Kristian Šekularac

Personal information
- Full name: Kristian Anthony Šekularac
- Date of birth: 7 December 2003 (age 22)
- Place of birth: London, England
- Height: 1.88 m (6 ft 2 in)
- Position: Midfielder

Team information
- Current team: FK Železničar Pančevo
- Number: 77

Youth career
- 0000–2020: Servette
- 2020–2022: Juventus
- 2022–2025: Fulham

Senior career*
- Years: Team / Apps / (Gls)
- 2025: Fehérvár / 7 / (0)
- 2026–: Železničar Pančevo / 10 / (1)

International career
- 2018: Switzerland U16
- 2021: Switzerland U18
- 2024: Switzerland U21

= Kristian Šekularac =

Swiss footballer (born 2003)

Kristian Anthony Šekularac (born 7 December 2003) is a Swiss professional footballer who plays as a midfielder for FK Železničar Pančevo. He is the great-nephew of Dragoslav Šekularac.

==Club career==
Šekularac was a youth player in Switzerland at Servette, before joining Juventus in Italy in January 2020. This move had family significance because five decades earlier, Juventus owner Gianni Agnelli had tried to sign his great-uncle Dragoslav Šekularac from Crvena Zvezda, but the move was blocked by the Yugoslav state. Kristian played for Juventus U23 in the 2021–22 season.

===Fulham===
In July 2022, Šekularac joined Fulham in England.
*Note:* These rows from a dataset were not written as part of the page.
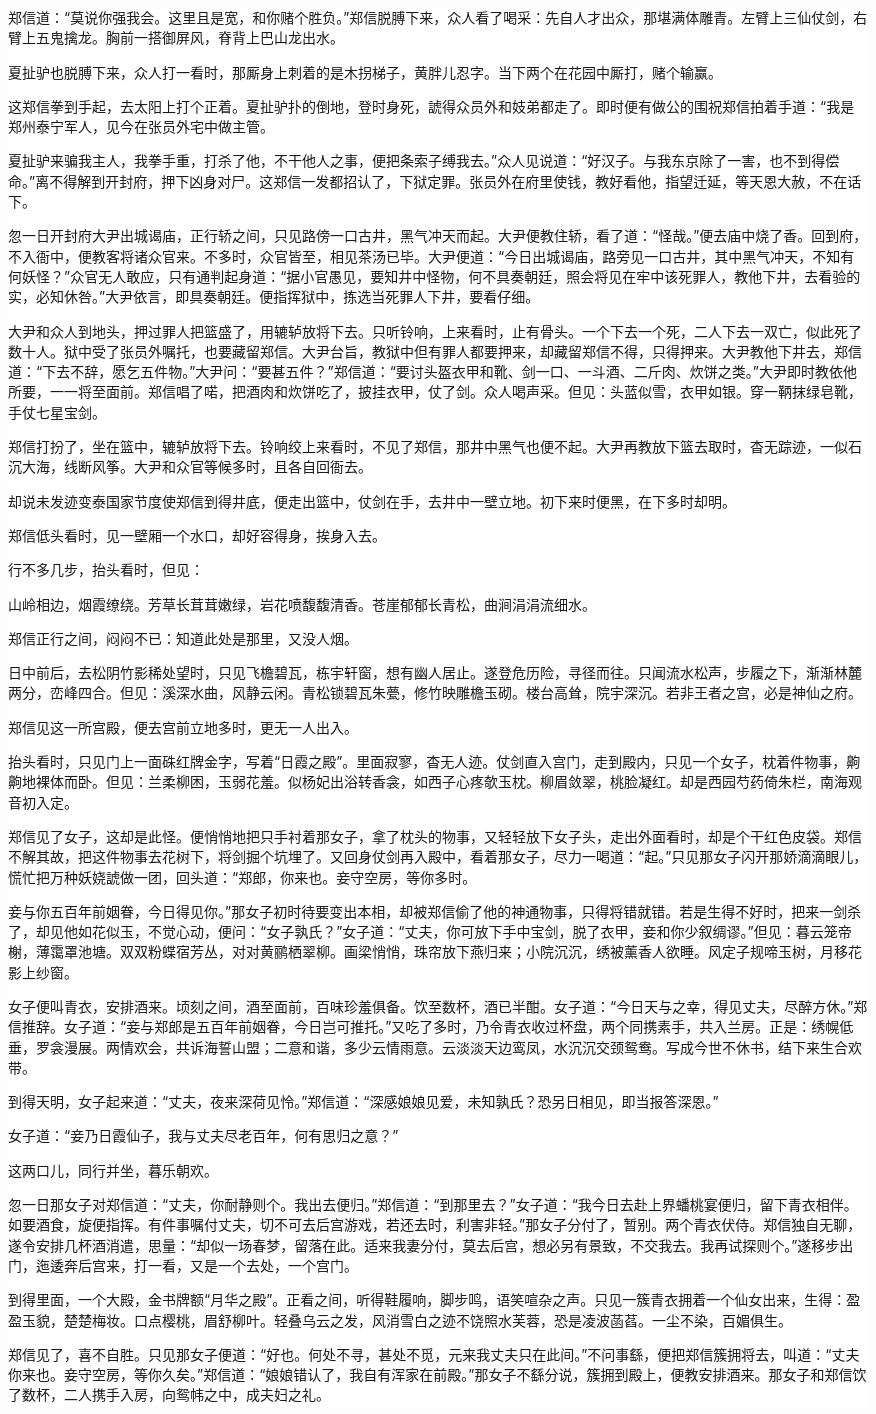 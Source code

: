 郑信道：“莫说你强我会。这里且是宽，和你赌个胜负。”郑信脱膊下来，众人看了喝采：先自人才出众，那堪满体雕青。左臂上三仙仗剑，右臂上五鬼擒龙。胸前一搭御屏风，脊背上巴山龙出水。

夏扯驴也脱膊下来，众人打一看时，那厮身上刺着的是木拐梯子，黄胖儿忍字。当下两个在花园中厮打，赌个输赢。

这郑信拳到手起，去太阳上打个正着。夏扯驴扑的倒地，登时身死，諕得众员外和妓弟都走了。即时便有做公的围祝郑信拍着手道：“我是郑州泰宁军人，见今在张员外宅中做主管。

夏扯驴来骗我主人，我拳手重，打杀了他，不干他人之事，便把条索子缚我去。”众人见说道：“好汉子。与我东京除了一害，也不到得偿命。”离不得解到开封府，押下凶身对尸。这郑信一发都招认了，下狱定罪。张员外在府里使钱，教好看他，指望迁延，等天恩大赦，不在话下。

忽一日开封府大尹出城谒庙，正行轿之间，只见路傍一口古井，黑气冲天而起。大尹便教住轿，看了道：“怪哉。”便去庙中烧了香。回到府，不入衙中，便教客将诸众官来。不多时，众官皆至，相见茶汤已毕。大尹便道：“今日出城谒庙，路旁见一口古井，其中黑气冲天，不知有何妖怪？”众官无人敢应，只有通判起身道：“据小官愚见，要知井中怪物，何不具奏朝廷，照会将见在牢中该死罪人，教他下井，去看验的实，必知休咎。”大尹依言，即具奏朝廷。便指挥狱中，拣选当死罪人下井，要看仔细。

大尹和众人到地头，押过罪人把篮盛了，用辘轳放将下去。只听铃响，上来看时，止有骨头。一个下去一个死，二人下去一双亡，似此死了数十人。狱中受了张员外嘱托，也要藏留郑信。大尹台旨，教狱中但有罪人都要押来，却藏留郑信不得，只得押来。大尹教他下井去，郑信道：“下去不辞，愿乞五件物。”大尹问：“要甚五件？”郑信道：“要讨头盔衣甲和靴、剑一口、一斗酒、二斤肉、炊饼之类。”大尹即时教依他所要，一一将至面前。郑信唱了喏，把酒肉和炊饼吃了，披挂衣甲，仗了剑。众人喝声采。但见：头蓝似雪，衣甲如银。穿一鞆抹绿皂靴，手仗七星宝剑。

郑信打扮了，坐在篮中，辘轳放将下去。铃响绞上来看时，不见了郑信，那井中黑气也便不起。大尹再教放下篮去取时，杳无踪迹，一似石沉大海，线断风筝。大尹和众官等候多时，且各自回衙去。

却说未发迹变泰国家节度使郑信到得井底，便走出篮中，仗剑在手，去井中一壁立地。初下来时便黑，在下多时却明。

郑信低头看时，见一壁厢一个水口，却好容得身，挨身入去。

行不多几步，抬头看时，但见：

山岭相边，烟霞缭绕。芳草长茸茸嫩绿，岩花喷馥馥清香。苍崖郁郁长青松，曲涧涓涓流细水。

郑信正行之间，闷闷不已：知道此处是那里，又没人烟。

日中前后，去松阴竹影稀处望时，只见飞檐碧瓦，栋宇轩窗，想有幽人居止。遂登危历险，寻径而往。只闻流水松声，步履之下，渐渐林麓两分，峦峰四合。但见：溪深水曲，风静云闲。青松锁碧瓦朱甍，修竹映雕檐玉砌。楼台高耸，院宇深沉。若非王者之宫，必是神仙之府。

郑信见这一所宫殿，便去宫前立地多时，更无一人出入。

抬头看时，只见门上一面硃红牌金字，写着“日霞之殿”。里面寂寥，杳无人迹。仗剑直入宫门，走到殿内，只见一个女子，枕着件物事，齁齁地裸体而卧。但见：兰柔柳困，玉弱花羞。似杨妃出浴转香衾，如西子心疼欹玉枕。柳眉敛翠，桃脸凝红。却是西园芍药倚朱栏，南海观音初入定。

郑信见了女子，这却是此怪。便悄悄地把只手衬着那女子，拿了枕头的物事，又轻轻放下女子头，走出外面看时，却是个干红色皮袋。郑信不解其故，把这件物事去花树下，将剑掘个坑埋了。又回身仗剑再入殿中，看着那女子，尽力一喝道：“起。”只见那女子闪开那娇滴滴眼儿，慌忙把万种妖娆諕做一团，回头道：“郑郎，你来也。妾守空房，等你多时。

妾与你五百年前姻眷，今日得见你。”那女子初时待要变出本相，却被郑信偷了他的神通物事，只得将错就错。若是生得不好时，把来一剑杀了，却见他如花似玉，不觉心动，便问：“女子孰氏？”女子道：“丈夫，你可放下手中宝剑，脱了衣甲，妾和你少叙绸谬。”但见：暮云笼帝榭，薄霭罩池塘。双双粉蝶宿芳丛，对对黄鹂栖翠柳。画梁悄悄，珠帘放下燕归来；小院沉沉，绣被薰香人欲睡。风定子规啼玉树，月移花影上纱窗。

女子便叫青衣，安排酒来。顷刻之间，酒至面前，百味珍羞俱备。饮至数杯，酒已半酣。女子道：“今日天与之幸，得见丈夫，尽醉方休。”郑信推辞。女子道：“妾与郑郎是五百年前姻眷，今日岂可推托。”又吃了多时，乃令青衣收过杯盘，两个同携素手，共入兰房。正是：绣幌低垂，罗衾漫展。两情欢会，共诉海誓山盟；二意和谐，多少云情雨意。云淡淡天边鸾凤，水沉沉交颈鸳鸯。写成今世不休书，结下来生合欢带。

到得天明，女子起来道：“丈夫，夜来深荷见怜。”郑信道：“深感娘娘见爱，未知孰氏？恐另日相见，即当报答深恩。”

女子道：“妾乃日霞仙子，我与丈夫尽老百年，何有思归之意？”

这两口儿，同行并坐，暮乐朝欢。

忽一日那女子对郑信道：“丈夫，你耐静则个。我出去便归。”郑信道：“到那里去？”女子道：“我今日去赴上界蟠桃宴便归，留下青衣相伴。如要酒食，旋便指挥。有件事嘱付丈夫，切不可去后宫游戏，若还去时，利害非轻。”那女子分付了，暂别。两个青衣伏侍。郑信独自无聊，遂令安排几杯酒消遣，思量：“却似一场春梦，留落在此。适来我妻分付，莫去后宫，想必另有景致，不交我去。我再试探则个。”遂移步出门，迤逶奔后宫来，打一看，又是一个去处，一个宫门。

到得里面，一个大殿，金书牌额“月华之殿”。正看之间，听得鞋履响，脚步鸣，语笑喧杂之声。只见一簇青衣拥着一个仙女出来，生得：盈盈玉貌，楚楚梅妆。口点樱桃，眉舒柳叶。轻叠乌云之发，风消雪白之迹不饶照水芙蓉，恐是凌波菡萏。一尘不染，百媚俱生。

郑信见了，喜不自胜。只见那女子便道：“好也。何处不寻，甚处不觅，元来我丈夫只在此间。”不问事繇，便把郑信簇拥将去，叫道：“丈夫你来也。妾守空房，等你久矣。”郑信道：“娘娘错认了，我自有浑家在前殿。”那女子不繇分说，簇拥到殿上，便教安排酒来。那女子和郑信饮了数杯，二人携手入房，向鸳帏之中，成夫妇之礼。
In November, he was involved in the Fulham first team and was named in the match day squad for the Premier League match against Manchester United on 13 November.

===Fehérvár===
On 7 February 2025, Šekularac joined Fehérvár in Nemzeti Bajnokság, Hungary.

==International career==
Šekularac played for the Swiss U16 international team from July 2018. In 2021 he was called up to the Swiss U18 team. He played for the Switzerland U21 side against Albania U21 in March 2024.

==Personal life==
Born in London, he has a Swiss passport and is eligible to play internationally for North Macedonia or Serbia. He is the grandson of footballer Mirko Šekularac, the younger brother of Serbian footballer and famed football coach Dragoslav Šekularac.